Elminster vide uno sgabello e vi si sedette. «Ditemi di più», lo incalzò. «Per favore. Ciò che il mago ha detto a proposito dei miei modi semplici è alquanto vero. Vorrei conoscere un po’ di più il mondo».

Broarn sorrise e gli porse vassoio e boccale; il suo sorriso si allargò quando Elminster sollevò il coperchio, vide il pollo freddo e cominciò a divorarlo. «Ah, ma siete abbastanza intelligente da riconoscerlo, signore, mentre molti non lo sono. Per Athalantar c’è poco da dire: i signori maghi tengono questa terra per la gola e non intendono mollare la presa. Tuttavia, per quanto si diano delle arie, non sono riusciti a sostenere un apprendistato di magia nelle terre del sud».

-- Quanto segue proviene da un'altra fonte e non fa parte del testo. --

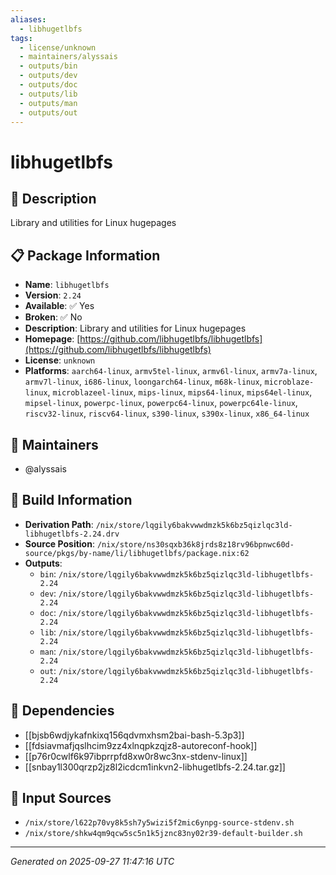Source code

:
```yaml
---
aliases:
  - libhugetlbfs
tags:
  - license/unknown
  - maintainers/alyssais
  - outputs/bin
  - outputs/dev
  - outputs/doc
  - outputs/lib
  - outputs/man
  - outputs/out
---
```


# libhugetlbfs

## 📝 Description

Library and utilities for Linux hugepages

## 📋 Package Information

- **Name**: `libhugetlbfs`
- **Version**: `2.24`
- **Available**: ✅ Yes
- **Broken**: ✅ No
- **Description**: Library and utilities for Linux hugepages
- **Homepage**: [https://github.com/libhugetlbfs/libhugetlbfs](https://github.com/libhugetlbfs/libhugetlbfs)
- **License**: `unknown`
- **Platforms**: `aarch64-linux`, `armv5tel-linux`, `armv6l-linux`, `armv7a-linux`, `armv7l-linux`, `i686-linux`, `loongarch64-linux`, `m68k-linux`, `microblaze-linux`, `microblazeel-linux`, `mips-linux`, `mips64-linux`, `mips64el-linux`, `mipsel-linux`, `powerpc-linux`, `powerpc64-linux`, `powerpc64le-linux`, `riscv32-linux`, `riscv64-linux`, `s390-linux`, `s390x-linux`, `x86_64-linux`
## 👥 Maintainers

- @alyssais


## 🔧 Build Information

- **Derivation Path**: `/nix/store/lqgily6bakvwwdmzk5k6bz5qizlqc3ld-libhugetlbfs-2.24.drv`
- **Source Position**: `/nix/store/ns30sqxb36k8jrds8z18rv96bpnwc60d-source/pkgs/by-name/li/libhugetlbfs/package.nix:62`
- **Outputs**:
  - `bin`:  `/nix/store/lqgily6bakvwwdmzk5k6bz5qizlqc3ld-libhugetlbfs-2.24`
  - `dev`:  `/nix/store/lqgily6bakvwwdmzk5k6bz5qizlqc3ld-libhugetlbfs-2.24`
  - `doc`:  `/nix/store/lqgily6bakvwwdmzk5k6bz5qizlqc3ld-libhugetlbfs-2.24`
  - `lib`:  `/nix/store/lqgily6bakvwwdmzk5k6bz5qizlqc3ld-libhugetlbfs-2.24`
  - `man`:  `/nix/store/lqgily6bakvwwdmzk5k6bz5qizlqc3ld-libhugetlbfs-2.24`
  - `out`:  `/nix/store/lqgily6bakvwwdmzk5k6bz5qizlqc3ld-libhugetlbfs-2.24`

## 🔗 Dependencies

- [[bjsb6wdjykafnkixq156qdvmxhsm2bai-bash-5.3p3]]
- [[fdsiavmafjqslhcim9zz4xlnqpkzqjz8-autoreconf-hook]]
- [[p76r0cwlf6k97ibprrpfd8xw0r8wc3nx-stdenv-linux]]
- [[snbay1l300qrzp2jz8l2icdcm1inkvn2-libhugetlbfs-2.24.tar.gz]]

## 📁 Input Sources

- `/nix/store/l622p70vy8k5sh7y5wizi5f2mic6ynpg-source-stdenv.sh`
- `/nix/store/shkw4qm9qcw5sc5n1k5jznc83ny02r39-default-builder.sh`

---
*Generated on 2025-09-27 11:47:16 UTC*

Elminster sollevò lo sguardo con la bocca piena e inarcò le sopracciglia. Il locandiere annuì. «Sì, le terre laggiù sono sempre state ricche e affollate. Il regno più grande è il Calimshan; il luogo da cui provengono quei mercanti dalla pelle scura con le teste fasciate, che arrivano tutti avvolti nelle pellicce, in primavera e in autunno».

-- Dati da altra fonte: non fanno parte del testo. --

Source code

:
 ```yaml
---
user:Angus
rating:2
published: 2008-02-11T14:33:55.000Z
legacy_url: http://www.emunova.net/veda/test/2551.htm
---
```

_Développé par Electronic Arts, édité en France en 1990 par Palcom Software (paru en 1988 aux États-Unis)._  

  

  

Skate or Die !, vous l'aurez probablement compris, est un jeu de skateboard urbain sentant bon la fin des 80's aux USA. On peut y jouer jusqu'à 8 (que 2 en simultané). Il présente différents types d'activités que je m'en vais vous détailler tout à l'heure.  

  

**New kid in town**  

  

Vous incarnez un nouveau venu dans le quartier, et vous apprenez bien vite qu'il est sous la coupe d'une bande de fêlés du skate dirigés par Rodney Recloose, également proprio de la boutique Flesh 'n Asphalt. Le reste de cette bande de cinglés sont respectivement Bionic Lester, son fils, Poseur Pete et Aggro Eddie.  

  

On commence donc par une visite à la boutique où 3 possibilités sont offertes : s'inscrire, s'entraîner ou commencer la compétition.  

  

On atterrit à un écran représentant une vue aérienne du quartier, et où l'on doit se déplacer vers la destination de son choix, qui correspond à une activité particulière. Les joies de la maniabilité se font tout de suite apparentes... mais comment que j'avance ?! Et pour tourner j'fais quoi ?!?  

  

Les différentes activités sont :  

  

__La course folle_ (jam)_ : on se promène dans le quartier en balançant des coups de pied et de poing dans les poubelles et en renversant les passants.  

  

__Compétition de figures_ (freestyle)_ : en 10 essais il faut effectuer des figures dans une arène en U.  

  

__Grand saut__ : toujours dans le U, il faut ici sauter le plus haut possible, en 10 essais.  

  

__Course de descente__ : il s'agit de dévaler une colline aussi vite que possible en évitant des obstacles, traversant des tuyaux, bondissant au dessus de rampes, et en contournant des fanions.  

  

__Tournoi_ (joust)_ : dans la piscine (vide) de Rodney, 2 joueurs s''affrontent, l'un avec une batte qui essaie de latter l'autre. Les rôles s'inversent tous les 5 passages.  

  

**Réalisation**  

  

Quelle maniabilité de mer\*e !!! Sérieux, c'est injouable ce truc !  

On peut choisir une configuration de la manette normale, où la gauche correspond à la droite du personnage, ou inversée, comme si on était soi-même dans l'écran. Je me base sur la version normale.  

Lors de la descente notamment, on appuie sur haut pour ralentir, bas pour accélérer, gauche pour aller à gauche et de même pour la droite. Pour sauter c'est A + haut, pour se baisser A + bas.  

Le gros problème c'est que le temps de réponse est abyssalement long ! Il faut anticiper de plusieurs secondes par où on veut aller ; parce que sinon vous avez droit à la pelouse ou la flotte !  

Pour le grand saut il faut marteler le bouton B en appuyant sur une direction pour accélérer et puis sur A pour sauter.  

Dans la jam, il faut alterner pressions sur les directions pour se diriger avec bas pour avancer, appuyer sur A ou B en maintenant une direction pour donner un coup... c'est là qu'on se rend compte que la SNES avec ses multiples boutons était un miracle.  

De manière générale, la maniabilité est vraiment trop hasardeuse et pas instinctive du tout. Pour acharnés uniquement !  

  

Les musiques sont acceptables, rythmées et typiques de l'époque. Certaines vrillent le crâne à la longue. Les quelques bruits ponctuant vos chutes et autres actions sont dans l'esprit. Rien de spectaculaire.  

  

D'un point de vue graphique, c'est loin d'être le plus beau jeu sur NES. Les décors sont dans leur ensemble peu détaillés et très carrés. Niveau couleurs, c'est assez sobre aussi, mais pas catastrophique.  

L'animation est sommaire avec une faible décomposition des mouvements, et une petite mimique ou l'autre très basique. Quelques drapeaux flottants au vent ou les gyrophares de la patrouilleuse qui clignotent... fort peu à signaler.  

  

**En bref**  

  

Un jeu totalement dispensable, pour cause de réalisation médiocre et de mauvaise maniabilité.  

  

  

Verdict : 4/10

«Non li ho mai visti», affermò tranquillamente Elminster.

Il locandiere si lisciò i baffi. «Vi hanno tenuto segregato, ragazzo. Comunque, per farla breve, esiste un’enorme terra senza legge a nord del Calimshan, tutta foreste e fiumi, dove i nobili vanno sempre a caccia… o meglio vi andavano. Un arcimago, ossia un mago di gran lunga più potente di questi signori maghi», Broarn si interruppe per sputare pensosamente sul mago morto ai suoi piedi, «si è stabilito lì e ora governa gran parte del paese, il Calishar, come sono soliti chiamarlo; non so se lo abbia ribattezzato, con la sua mania di cambiare ogni cosa. La gente lo chiama il Mago Pazzo, perché per esaudire i suoi capricci non bada a ciò che distrugge; Ilhundyl è il suo vero nome. Da quando ha rivendicato la terra, molti sono emigrati, per lo più a nord, per timore di essere trasformati in rane o in falchi».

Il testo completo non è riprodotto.